■ EXERCISE AIM:
As the answer, give every line of the records that includes the word "multiple".
[GIVEN ENTRIES Boundary: Start]
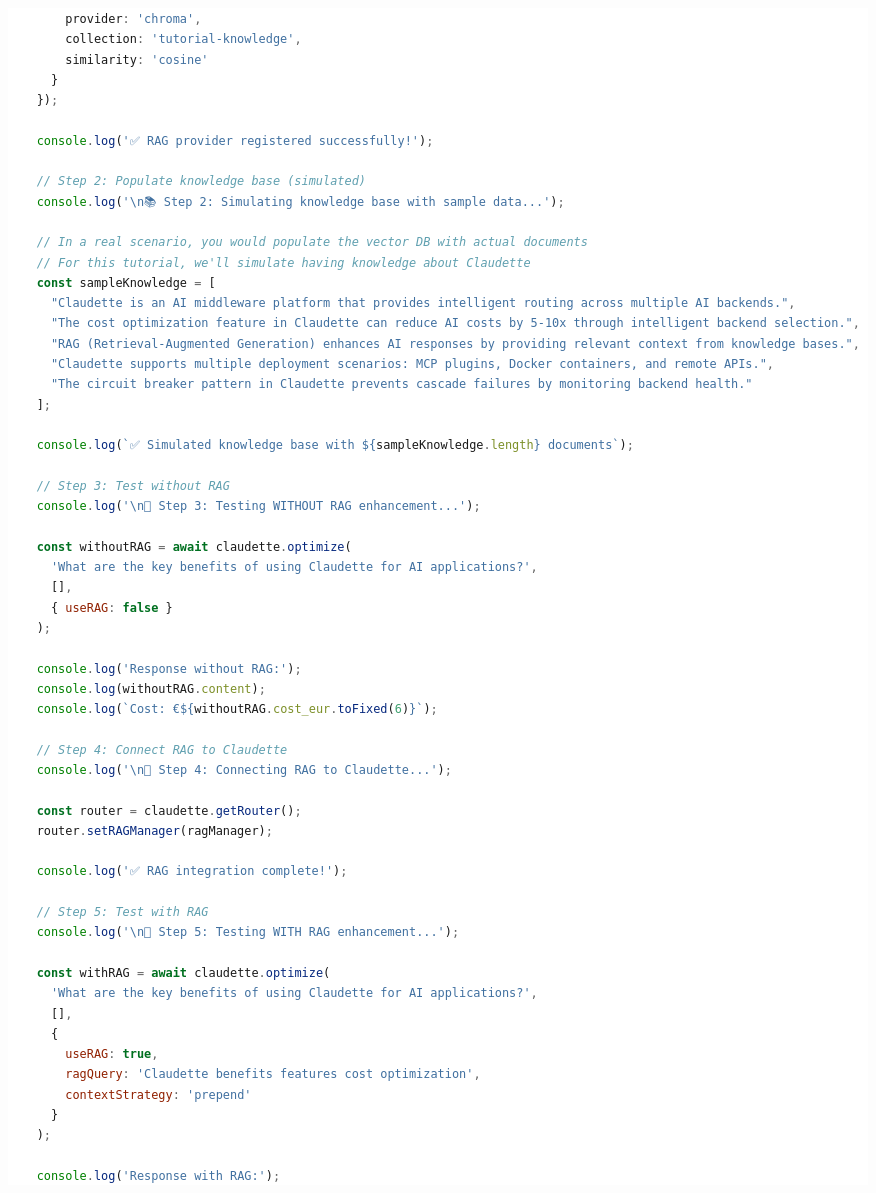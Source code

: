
 ```javascript
        provider: 'chroma',
        collection: 'tutorial-knowledge',
        similarity: 'cosine'
      }
    });
    
    console.log('✅ RAG provider registered successfully!');
    
    // Step 2: Populate knowledge base (simulated)
    console.log('\n📚 Step 2: Simulating knowledge base with sample data...');
    
    // In a real scenario, you would populate the vector DB with actual documents
    // For this tutorial, we'll simulate having knowledge about Claudette
    const sampleKnowledge = [
      "Claudette is an AI middleware platform that provides intelligent routing across multiple AI backends.",
      "The cost optimization feature in Claudette can reduce AI costs by 5-10x through intelligent backend selection.",
      "RAG (Retrieval-Augmented Generation) enhances AI responses by providing relevant context from knowledge bases.",
      "Claudette supports multiple deployment scenarios: MCP plugins, Docker containers, and remote APIs.",
      "The circuit breaker pattern in Claudette prevents cascade failures by monitoring backend health."
    ];
    
    console.log(`✅ Simulated knowledge base with ${sampleKnowledge.length} documents`);
    
    // Step 3: Test without RAG
    console.log('\n🔄 Step 3: Testing WITHOUT RAG enhancement...');
    
    const withoutRAG = await claudette.optimize(
      'What are the key benefits of using Claudette for AI applications?',
      [],
      { useRAG: false }
    );
    
    console.log('Response without RAG:');
    console.log(withoutRAG.content);
    console.log(`Cost: €${withoutRAG.cost_eur.toFixed(6)}`);
    
    // Step 4: Connect RAG to Claudette
    console.log('\n🔗 Step 4: Connecting RAG to Claudette...');
    
    const router = claudette.getRouter();
    router.setRAGManager(ragManager);
    
    console.log('✅ RAG integration complete!');
    
    // Step 5: Test with RAG
    console.log('\n🧠 Step 5: Testing WITH RAG enhancement...');
    
    const withRAG = await claudette.optimize(
      'What are the key benefits of using Claudette for AI applications?',
      [],
      {
        useRAG: true,
        ragQuery: 'Claudette benefits features cost optimization',
        contextStrategy: 'prepend'
      }
    );
    
    console.log('Response with RAG:');
```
[GIVEN ENTRIES Boundary: End]
■ RESPONSE TO THE TASK:
      "Claudette is an AI middleware platform that provides intelligent routing across multiple AI backends.",
      "Claudette supports multiple deployment scenarios: MCP plugins, Docker containers, and remote APIs.",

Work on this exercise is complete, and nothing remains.